Exercise brief:
Copy all entries without alteration and skip the pictures they hold.

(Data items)
::::::::

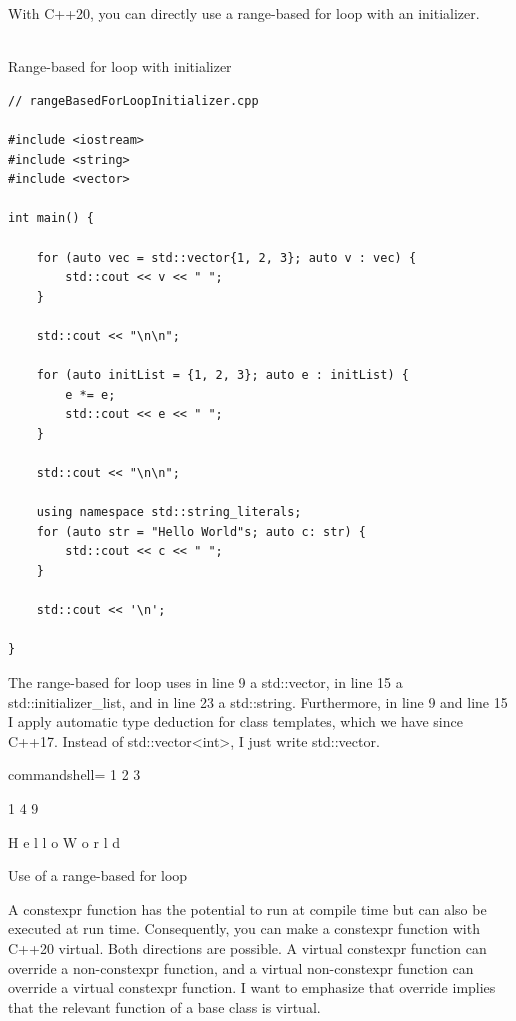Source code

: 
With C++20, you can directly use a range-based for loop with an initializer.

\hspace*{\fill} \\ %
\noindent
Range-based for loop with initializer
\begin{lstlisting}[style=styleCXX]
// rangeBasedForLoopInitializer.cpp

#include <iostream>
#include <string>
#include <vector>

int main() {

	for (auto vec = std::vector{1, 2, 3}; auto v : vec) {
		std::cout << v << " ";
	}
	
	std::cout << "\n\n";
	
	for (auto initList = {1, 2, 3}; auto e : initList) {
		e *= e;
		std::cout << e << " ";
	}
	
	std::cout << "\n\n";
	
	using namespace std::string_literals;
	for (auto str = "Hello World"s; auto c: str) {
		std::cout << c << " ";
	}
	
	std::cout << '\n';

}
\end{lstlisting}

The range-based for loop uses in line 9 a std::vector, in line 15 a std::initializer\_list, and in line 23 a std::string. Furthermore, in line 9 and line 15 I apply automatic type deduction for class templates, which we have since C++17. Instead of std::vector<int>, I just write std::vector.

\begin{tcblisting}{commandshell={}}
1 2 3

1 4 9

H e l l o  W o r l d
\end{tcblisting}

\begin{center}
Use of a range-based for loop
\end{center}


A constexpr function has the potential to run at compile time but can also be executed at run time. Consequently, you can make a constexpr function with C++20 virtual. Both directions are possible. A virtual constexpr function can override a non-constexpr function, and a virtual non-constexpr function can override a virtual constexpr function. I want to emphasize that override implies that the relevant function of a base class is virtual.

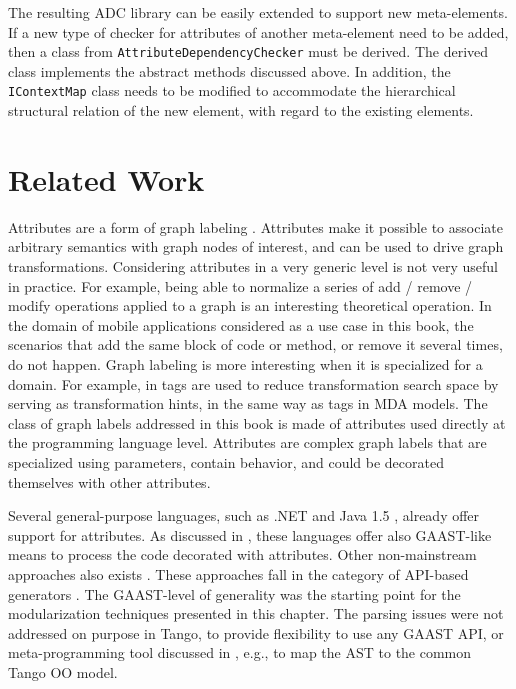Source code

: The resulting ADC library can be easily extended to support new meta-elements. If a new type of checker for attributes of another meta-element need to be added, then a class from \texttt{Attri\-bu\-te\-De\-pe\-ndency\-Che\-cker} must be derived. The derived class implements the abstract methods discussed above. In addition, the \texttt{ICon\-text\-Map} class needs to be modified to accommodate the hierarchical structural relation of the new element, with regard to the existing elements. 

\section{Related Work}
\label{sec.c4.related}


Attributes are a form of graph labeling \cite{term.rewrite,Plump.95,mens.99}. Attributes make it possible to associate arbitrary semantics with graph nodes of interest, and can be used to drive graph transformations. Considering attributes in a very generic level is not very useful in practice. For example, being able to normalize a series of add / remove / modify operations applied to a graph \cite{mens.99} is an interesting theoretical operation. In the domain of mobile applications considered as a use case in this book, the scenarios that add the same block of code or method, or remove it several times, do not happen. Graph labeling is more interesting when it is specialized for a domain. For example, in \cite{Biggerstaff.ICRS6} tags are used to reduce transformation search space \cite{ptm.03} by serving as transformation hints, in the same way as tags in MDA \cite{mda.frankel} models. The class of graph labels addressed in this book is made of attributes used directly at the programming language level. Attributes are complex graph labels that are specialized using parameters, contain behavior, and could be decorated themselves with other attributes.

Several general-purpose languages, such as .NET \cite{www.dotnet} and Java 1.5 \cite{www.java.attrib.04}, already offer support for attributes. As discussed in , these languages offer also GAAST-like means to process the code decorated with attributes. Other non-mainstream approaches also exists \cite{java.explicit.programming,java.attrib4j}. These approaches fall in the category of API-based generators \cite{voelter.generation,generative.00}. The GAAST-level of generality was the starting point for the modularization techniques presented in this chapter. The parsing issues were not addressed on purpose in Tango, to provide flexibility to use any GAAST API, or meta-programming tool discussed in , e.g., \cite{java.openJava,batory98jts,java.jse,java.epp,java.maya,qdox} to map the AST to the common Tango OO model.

::::::::

Result below:
Source code

: 
With C++20, you can directly use a range-based for loop with an initializer.

\hspace*{\fill} \\ %
\noindent
Range-based for loop with initializer
\begin{lstlisting}[style=styleCXX]
// rangeBasedForLoopInitializer.cpp

#include <iostream>
#include <string>
#include <vector>

int main() {

	for (auto vec = std::vector{1, 2, 3}; auto v : vec) {
		std::cout << v << " ";
	}
	
	std::cout << "\n\n";
	
	for (auto initList = {1, 2, 3}; auto e : initList) {
		e *= e;
		std::cout << e << " ";
	}
	
	std::cout << "\n\n";
	
	using namespace std::string_literals;
	for (auto str = "Hello World"s; auto c: str) {
		std::cout << c << " ";
	}
	
	std::cout << '\n';

}
\end{lstlisting}

The range-based for loop uses in line 9 a std::vector, in line 15 a std::initializer\_list, and in line 23 a std::string. Furthermore, in line 9 and line 15 I apply automatic type deduction for class templates, which we have since C++17. Instead of std::vector<int>, I just write std::vector.

\begin{tcblisting}{commandshell={}}
1 2 3

1 4 9

H e l l o  W o r l d
\end{tcblisting}

\begin{center}
Use of a range-based for loop
\end{center}


A constexpr function has the potential to run at compile time but can also be executed at run time. Consequently, you can make a constexpr function with C++20 virtual. Both directions are possible. A virtual constexpr function can override a non-constexpr function, and a virtual non-constexpr function can override a virtual constexpr function. I want to emphasize that override implies that the relevant function of a base class is virtual.

Source code

: The resulting ADC library can be easily extended to support new meta-elements. If a new type of checker for attributes of another meta-element need to be added, then a class from \texttt{Attri\-bu\-te\-De\-pe\-ndency\-Che\-cker} must be derived. The derived class implements the abstract methods discussed above. In addition, the \texttt{ICon\-text\-Map} class needs to be modified to accommodate the hierarchical structural relation of the new element, with regard to the existing elements. 

\section{Related Work}
\label{sec.c4.related}


Attributes are a form of graph labeling \cite{term.rewrite,Plump.95,mens.99}. Attributes make it possible to associate arbitrary semantics with graph nodes of interest, and can be used to drive graph transformations. Considering attributes in a very generic level is not very useful in practice. For example, being able to normalize a series of add / remove / modify operations applied to a graph \cite{mens.99} is an interesting theoretical operation. In the domain of mobile applications considered as a use case in this book, the scenarios that add the same block of code or method, or remove it several times, do not happen. Graph labeling is more interesting when it is specialized for a domain. For example, in \cite{Biggerstaff.ICRS6} tags are used to reduce transformation search space \cite{ptm.03} by serving as transformation hints, in the same way as tags in MDA \cite{mda.frankel} models. The class of graph labels addressed in this book is made of attributes used directly at the programming language level. Attributes are complex graph labels that are specialized using parameters, contain behavior, and could be decorated themselves with other attributes.

Several general-purpose languages, such as .NET \cite{www.dotnet} and Java 1.5 \cite{www.java.attrib.04}, already offer support for attributes. As discussed in , these languages offer also GAAST-like means to process the code decorated with attributes. Other non-mainstream approaches also exists \cite{java.explicit.programming,java.attrib4j}. These approaches fall in the category of API-based generators \cite{voelter.generation,generative.00}. The GAAST-level of generality was the starting point for the modularization techniques presented in this chapter. The parsing issues were not addressed on purpose in Tango, to provide flexibility to use any GAAST API, or meta-programming tool discussed in , e.g., \cite{java.openJava,batory98jts,java.jse,java.epp,java.maya,qdox} to map the AST to the common Tango OO model.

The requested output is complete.